Coisas e Coisas
Sobre os plantões jornalísticos e o amor
Primeira parte – O baile de carnavalCris achou que ele estava fantasiado de repórter com aquele colete de imprensa.
- Ah, não é fantasia?
- Não. Eu não sou folião. Sou jornalista. Tô aqui trabalhando.
- Nossa, não sabia que beijar o pescoço das meninas no trenzinho fazia parte do trabalho de um jornalista.
- E não faz. Eu só tô curtindo um pouco o baile, sabe? Acabei de gravar todo material que precisava.
- Sei.
- É preciso parar um pouco e relaxar. Ninguém é de ferro nesse mundo.
- Sei. E você trabalha na televisão?
- Sim.
- Uau, sabia que eu sempre imaginei, assim, conhecer melhor um jornalista de televisão?

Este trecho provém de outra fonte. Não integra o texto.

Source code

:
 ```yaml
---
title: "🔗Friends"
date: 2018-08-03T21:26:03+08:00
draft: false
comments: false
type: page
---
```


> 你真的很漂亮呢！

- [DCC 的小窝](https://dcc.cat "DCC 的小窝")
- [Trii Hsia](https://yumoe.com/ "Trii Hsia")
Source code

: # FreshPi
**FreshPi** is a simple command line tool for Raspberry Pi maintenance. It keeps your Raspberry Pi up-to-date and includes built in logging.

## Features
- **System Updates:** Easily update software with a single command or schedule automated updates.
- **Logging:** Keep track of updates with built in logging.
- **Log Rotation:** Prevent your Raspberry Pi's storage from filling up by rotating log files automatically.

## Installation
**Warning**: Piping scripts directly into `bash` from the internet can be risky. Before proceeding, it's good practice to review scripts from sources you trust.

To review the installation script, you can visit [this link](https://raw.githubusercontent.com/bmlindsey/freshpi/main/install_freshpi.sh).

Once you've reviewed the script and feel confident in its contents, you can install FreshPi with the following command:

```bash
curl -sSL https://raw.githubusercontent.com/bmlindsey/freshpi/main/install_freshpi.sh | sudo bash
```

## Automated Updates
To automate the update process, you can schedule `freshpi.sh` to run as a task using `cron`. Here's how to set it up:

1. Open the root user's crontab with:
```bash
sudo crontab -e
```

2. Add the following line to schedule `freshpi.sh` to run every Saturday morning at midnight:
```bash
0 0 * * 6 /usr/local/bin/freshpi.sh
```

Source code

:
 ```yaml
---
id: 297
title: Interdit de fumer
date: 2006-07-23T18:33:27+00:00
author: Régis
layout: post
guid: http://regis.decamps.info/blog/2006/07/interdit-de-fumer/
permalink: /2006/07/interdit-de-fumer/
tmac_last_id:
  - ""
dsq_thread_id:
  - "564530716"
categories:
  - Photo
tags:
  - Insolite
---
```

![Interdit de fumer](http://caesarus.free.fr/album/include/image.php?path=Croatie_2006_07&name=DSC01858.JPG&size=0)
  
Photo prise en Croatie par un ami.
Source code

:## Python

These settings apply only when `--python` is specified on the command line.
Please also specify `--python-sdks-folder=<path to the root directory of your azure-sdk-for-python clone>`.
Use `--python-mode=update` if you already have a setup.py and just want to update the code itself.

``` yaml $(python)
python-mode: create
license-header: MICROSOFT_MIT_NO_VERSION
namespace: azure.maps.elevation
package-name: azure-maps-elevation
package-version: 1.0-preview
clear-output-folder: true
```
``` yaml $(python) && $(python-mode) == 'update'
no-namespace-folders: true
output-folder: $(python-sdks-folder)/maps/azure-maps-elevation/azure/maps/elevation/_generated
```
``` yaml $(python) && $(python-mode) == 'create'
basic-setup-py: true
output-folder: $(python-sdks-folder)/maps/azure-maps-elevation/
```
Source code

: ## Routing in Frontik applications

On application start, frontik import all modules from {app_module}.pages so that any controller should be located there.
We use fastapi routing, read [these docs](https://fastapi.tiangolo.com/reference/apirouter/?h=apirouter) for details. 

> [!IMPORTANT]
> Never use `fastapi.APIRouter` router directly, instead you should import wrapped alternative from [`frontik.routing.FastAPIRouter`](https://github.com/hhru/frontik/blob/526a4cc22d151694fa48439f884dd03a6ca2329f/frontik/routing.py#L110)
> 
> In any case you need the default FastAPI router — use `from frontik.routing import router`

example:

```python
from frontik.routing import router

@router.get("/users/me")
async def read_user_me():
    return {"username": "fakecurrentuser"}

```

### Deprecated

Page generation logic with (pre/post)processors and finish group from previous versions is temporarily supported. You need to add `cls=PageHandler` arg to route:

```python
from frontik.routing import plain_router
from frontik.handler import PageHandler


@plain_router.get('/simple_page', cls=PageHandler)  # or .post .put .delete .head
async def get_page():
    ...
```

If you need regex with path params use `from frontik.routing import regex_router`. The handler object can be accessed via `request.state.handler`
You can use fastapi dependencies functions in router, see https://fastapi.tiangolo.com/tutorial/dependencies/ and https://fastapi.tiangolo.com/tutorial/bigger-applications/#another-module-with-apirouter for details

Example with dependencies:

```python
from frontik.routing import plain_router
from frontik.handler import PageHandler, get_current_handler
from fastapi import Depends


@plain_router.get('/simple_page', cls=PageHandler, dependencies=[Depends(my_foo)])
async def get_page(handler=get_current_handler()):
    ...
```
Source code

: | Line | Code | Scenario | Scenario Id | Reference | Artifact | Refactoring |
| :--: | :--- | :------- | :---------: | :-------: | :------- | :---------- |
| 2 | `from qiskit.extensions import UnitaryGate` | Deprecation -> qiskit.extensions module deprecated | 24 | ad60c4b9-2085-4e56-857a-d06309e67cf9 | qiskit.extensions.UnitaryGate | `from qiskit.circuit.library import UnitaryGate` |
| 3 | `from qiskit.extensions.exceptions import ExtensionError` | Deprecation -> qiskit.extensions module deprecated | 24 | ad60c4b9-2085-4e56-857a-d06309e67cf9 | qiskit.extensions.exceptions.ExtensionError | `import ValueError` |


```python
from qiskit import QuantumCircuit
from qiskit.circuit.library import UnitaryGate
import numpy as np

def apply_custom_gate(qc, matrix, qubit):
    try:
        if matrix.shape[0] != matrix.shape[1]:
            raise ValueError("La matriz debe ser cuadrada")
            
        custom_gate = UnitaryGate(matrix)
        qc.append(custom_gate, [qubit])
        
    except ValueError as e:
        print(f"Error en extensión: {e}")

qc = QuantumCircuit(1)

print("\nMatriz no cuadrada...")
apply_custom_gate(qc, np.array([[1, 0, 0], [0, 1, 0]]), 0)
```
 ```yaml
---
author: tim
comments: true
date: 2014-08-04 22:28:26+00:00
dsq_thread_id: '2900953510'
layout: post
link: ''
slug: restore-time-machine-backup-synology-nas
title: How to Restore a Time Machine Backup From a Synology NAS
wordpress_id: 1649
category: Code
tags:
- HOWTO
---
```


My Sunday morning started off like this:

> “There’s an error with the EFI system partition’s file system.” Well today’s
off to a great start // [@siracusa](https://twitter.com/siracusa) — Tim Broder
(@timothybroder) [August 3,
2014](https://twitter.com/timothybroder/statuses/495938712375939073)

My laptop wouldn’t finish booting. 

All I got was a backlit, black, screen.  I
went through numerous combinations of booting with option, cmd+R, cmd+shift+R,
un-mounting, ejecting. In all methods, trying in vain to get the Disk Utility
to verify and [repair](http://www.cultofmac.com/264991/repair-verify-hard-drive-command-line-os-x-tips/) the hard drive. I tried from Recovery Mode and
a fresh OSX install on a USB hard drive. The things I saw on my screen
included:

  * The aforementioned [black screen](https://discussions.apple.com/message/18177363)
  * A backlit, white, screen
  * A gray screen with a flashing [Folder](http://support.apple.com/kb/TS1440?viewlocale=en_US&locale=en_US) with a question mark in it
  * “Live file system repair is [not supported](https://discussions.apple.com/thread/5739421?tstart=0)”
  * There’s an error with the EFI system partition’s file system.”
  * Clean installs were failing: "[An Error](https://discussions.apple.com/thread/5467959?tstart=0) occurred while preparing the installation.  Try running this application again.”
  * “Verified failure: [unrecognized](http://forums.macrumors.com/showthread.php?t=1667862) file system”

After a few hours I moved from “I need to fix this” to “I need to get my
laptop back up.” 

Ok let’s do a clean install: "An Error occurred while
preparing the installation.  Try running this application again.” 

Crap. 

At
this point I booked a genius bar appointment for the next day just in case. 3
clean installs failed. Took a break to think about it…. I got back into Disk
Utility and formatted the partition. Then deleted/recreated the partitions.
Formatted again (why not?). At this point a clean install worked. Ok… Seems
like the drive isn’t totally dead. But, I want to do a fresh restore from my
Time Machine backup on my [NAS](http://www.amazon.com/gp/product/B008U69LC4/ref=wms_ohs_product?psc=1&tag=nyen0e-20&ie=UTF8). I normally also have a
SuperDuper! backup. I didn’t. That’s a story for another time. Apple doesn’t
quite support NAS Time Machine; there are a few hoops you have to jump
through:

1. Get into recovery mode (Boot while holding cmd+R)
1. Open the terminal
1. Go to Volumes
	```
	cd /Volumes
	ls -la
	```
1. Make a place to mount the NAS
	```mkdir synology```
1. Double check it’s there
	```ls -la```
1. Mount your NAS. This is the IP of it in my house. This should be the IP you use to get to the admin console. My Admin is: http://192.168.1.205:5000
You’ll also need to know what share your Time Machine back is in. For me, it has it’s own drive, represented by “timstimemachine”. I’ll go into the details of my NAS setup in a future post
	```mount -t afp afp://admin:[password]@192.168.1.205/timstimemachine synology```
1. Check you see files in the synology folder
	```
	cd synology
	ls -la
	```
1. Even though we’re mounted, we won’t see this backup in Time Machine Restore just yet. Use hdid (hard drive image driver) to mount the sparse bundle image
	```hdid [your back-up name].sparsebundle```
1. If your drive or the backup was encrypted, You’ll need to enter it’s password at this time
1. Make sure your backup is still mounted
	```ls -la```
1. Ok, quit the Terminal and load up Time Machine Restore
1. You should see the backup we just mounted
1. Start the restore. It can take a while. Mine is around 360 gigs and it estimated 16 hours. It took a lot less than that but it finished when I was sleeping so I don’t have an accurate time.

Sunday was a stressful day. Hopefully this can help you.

Segunda parte – Ah, ele não é da Globo?- A que horas eu consigo ver seu namorado na Globo, minha filha?
- Mãe, eu já disse: o Fê não trabalha na Globo.
- Mas você não falou que ele é repórter de televisão?
- É, mãe, de televisão, mas não da Globo. É de um canal de TV fechado. Mas me garantiu que tem uns amigos na Globo e que um dia ainda vai trabalhar lá.
- E por que ele não vem almoçar com a gente amanhã, filha? É meu aniversário.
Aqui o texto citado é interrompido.